### How to complete this task
Look through the entries below. Report each line that has the word "master" in it.

(Saved entries)
* * * * * * *

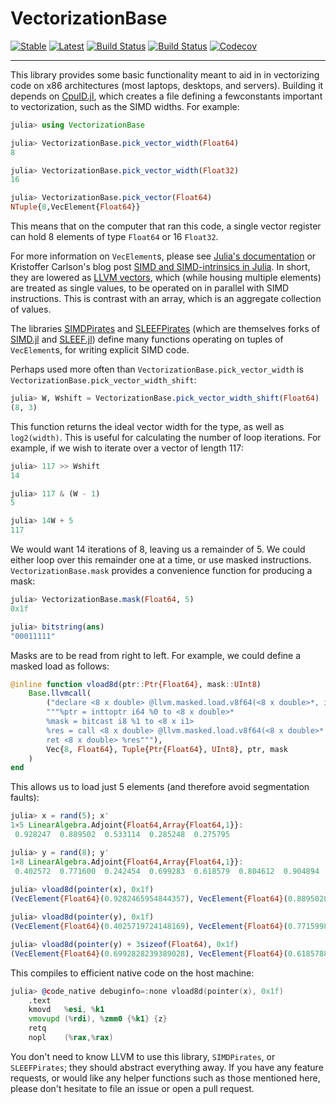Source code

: # VectorizationBase

[![Stable](https://img.shields.io/badge/docs-stable-blue.svg)](https://chriselrod.github.io/VectorizationBase.jl/stable)
[![Latest](https://img.shields.io/badge/docs-latest-blue.svg)](https://chriselrod.github.io/VectorizationBase.jl/latest)
[![Build Status](https://travis-ci.com/chriselrod/VectorizationBase.jl.svg?branch=master)](https://travis-ci.org/chriselrod/VectorizationBase.jl)
[![Build Status](https://ci.appveyor.com/api/projects/status/github/chriselrod/VectorizationBase.jl?svg=true)](https://ci.appveyor.com/project/chriselrod/VectorizationBase-jl)
[![Codecov](https://codecov.io/gh/chriselrod/VectorizationBase.jl/branch/master/graph/badge.svg)](https://codecov.io/gh/chriselrod/VectorizationBase.jl)

---

This library provides some basic functionality meant to aid in in vectorizing code on x86 architectures (most laptops, desktops, and servers). Building it depends on [CpuID.jl](https://github.com/m-j-w/CpuId.jl), which creates a file defining a fewconstants important to vectorization, such as the SIMD widths. For example:

```julia
julia> using VectorizationBase

julia> VectorizationBase.pick_vector_width(Float64)
8

julia> VectorizationBase.pick_vector_width(Float32)
16

julia> VectorizationBase.pick_vector(Float64)
NTuple{8,VecElement{Float64}}
```
This means that on the computer that ran this code, a single vector register can hold 8 elements of type `Float64` or 16 `Float32`.

For more information on `VecElement`s, please see [Julia's documentation](https://docs.julialang.org/en/v1/base/simd-types/) or Kristoffer Carlson's blog post [SIMD and SIMD-intrinsics in Julia](http://kristofferc.github.io/post/intrinsics/). In short, they are lowered as [LLVM vectors](https://llvm.org/docs/LangRef.html#vector-type), which (while housing multiple elements) are treated as single values, to be operated on in parallel with SIMD instructions. This is contrast with an array, which is an aggregate collection of values.

The libraries [SIMDPirates](https://github.com/chriselrod/SIMDPirates.jl) and [SLEEFPirates](https://github.com/chriselrod/SLEEFPirates.jl) (which are themselves forks of [SIMD.jl](https://github.com/eschnett/SIMD.jl) and [SLEEF.jl](https://github.com/musm/SLEEF.jl)) define many functions operating on tuples of `VecElement`s, for writing explicit SIMD code.

Perhaps used more often than `VectorizationBase.pick_vector_width` is `VectorizationBase.pick_vector_width_shift`:
```julia
julia> W, Wshift = VectorizationBase.pick_vector_width_shift(Float64)
(8, 3)
```
This function returns the ideal vector width for the type, as well as `log2(width)`. This is useful for calculating the number of loop iterations. For example, if we wish to iterate over a vector of length 117:
```julia
julia> 117 >> Wshift
14

julia> 117 & (W - 1)
5

julia> 14W + 5
117
```
We would want 14 iterations of 8, leaving us a remainder of 5. We could either loop over this remainder one at a time, or use masked instructions. `VectorizationBase.mask` provides a convenience function for producing a mask:
```julia
julia> VectorizationBase.mask(Float64, 5)
0x1f

julia> bitstring(ans)
"00011111"
```
Masks are to be read from right to left. For example, we could define a masked load as follows:
```julia
@inline function vload8d(ptr::Ptr{Float64}, mask::UInt8)
	Base.llvmcall(
		("declare <8 x double> @llvm.masked.load.v8f64(<8 x double>*, i32, <8 x i1>, <8 x double>)",
		"""%ptr = inttoptr i64 %0 to <8 x double>*
		%mask = bitcast i8 %1 to <8 x i1>
		%res = call <8 x double> @llvm.masked.load.v8f64(<8 x double>* %ptr, i32 8, <8 x i1> %mask, <8 x double> zeroinitializer)
		ret <8 x double> %res"""),
		Vec{8, Float64}, Tuple{Ptr{Float64}, UInt8}, ptr, mask
	)
end
```
This allows us to load just 5 elements (and therefore avoid segmentation faults):
```julia
julia> x = rand(5); x'
1×5 LinearAlgebra.Adjoint{Float64,Array{Float64,1}}:
 0.928247  0.889502  0.533114  0.285248  0.275795

julia> y = rand(8); y'
1×8 LinearAlgebra.Adjoint{Float64,Array{Float64,1}}:
 0.402572  0.771600  0.242454  0.699283  0.618579  0.804612  0.904894  0.234704
 
julia> vload8d(pointer(x), 0x1f)
(VecElement{Float64}(0.9282465954844357), VecElement{Float64}(0.8895020822839887), VecElement{Float64}(0.5331136178366147), VecElement{Float64}(0.28524793374254176), VecElement{Float64}(0.2757945162086832), VecElement{Float64}(0.0), VecElement{Float64}(0.0), VecElement{Float64}(0.0))

julia> vload8d(pointer(y), 0x1f)
(VecElement{Float64}(0.4025719724148169), VecElement{Float64}(0.7715998492280507), VecElement{Float64}(0.242453946944301), VecElement{Float64}(0.6992828239389028), VecElement{Float64}(0.6185788376359711), VecElement{Float64}(0.0), VecElement{Float64}(0.0), VecElement{Float64}(0.0))

julia> vload8d(pointer(y) + 3sizeof(Float64), 0x1f)
(VecElement{Float64}(0.6992828239389028), VecElement{Float64}(0.6185788376359711), VecElement{Float64}(0.8046118255195078), VecElement{Float64}(0.904893953223624), VecElement{Float64}(0.23470368695369492), VecElement{Float64}(0.0), VecElement{Float64}(0.0), VecElement{Float64}(0.0))
```

This compiles to efficient native code on the host machine:
```asm
julia> @code_native debuginfo=:none vload8d(pointer(x), 0x1f)
	.text
	kmovd	%esi, %k1
	vmovupd	(%rdi), %zmm0 {%k1} {z}
	retq
	nopl	(%rax,%rax)
```
You don't need to know LLVM to use this library, `SIMDPirates`, or `SLEEFPirates`; they should abstract everything away. If you have any feature requests, or would like any helper functions such as those mentioned here, please don't hesitate to file an issue or open a pull request.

* * * * * * *

### Solution for this exercise
[![Build Status](https://travis-ci.com/chriselrod/VectorizationBase.jl.svg?branch=master)](https://travis-ci.org/chriselrod/VectorizationBase.jl)
[![Codecov](https://codecov.io/gh/chriselrod/VectorizationBase.jl/branch/master/graph/badge.svg)](https://codecov.io/gh/chriselrod/VectorizationBase.jl)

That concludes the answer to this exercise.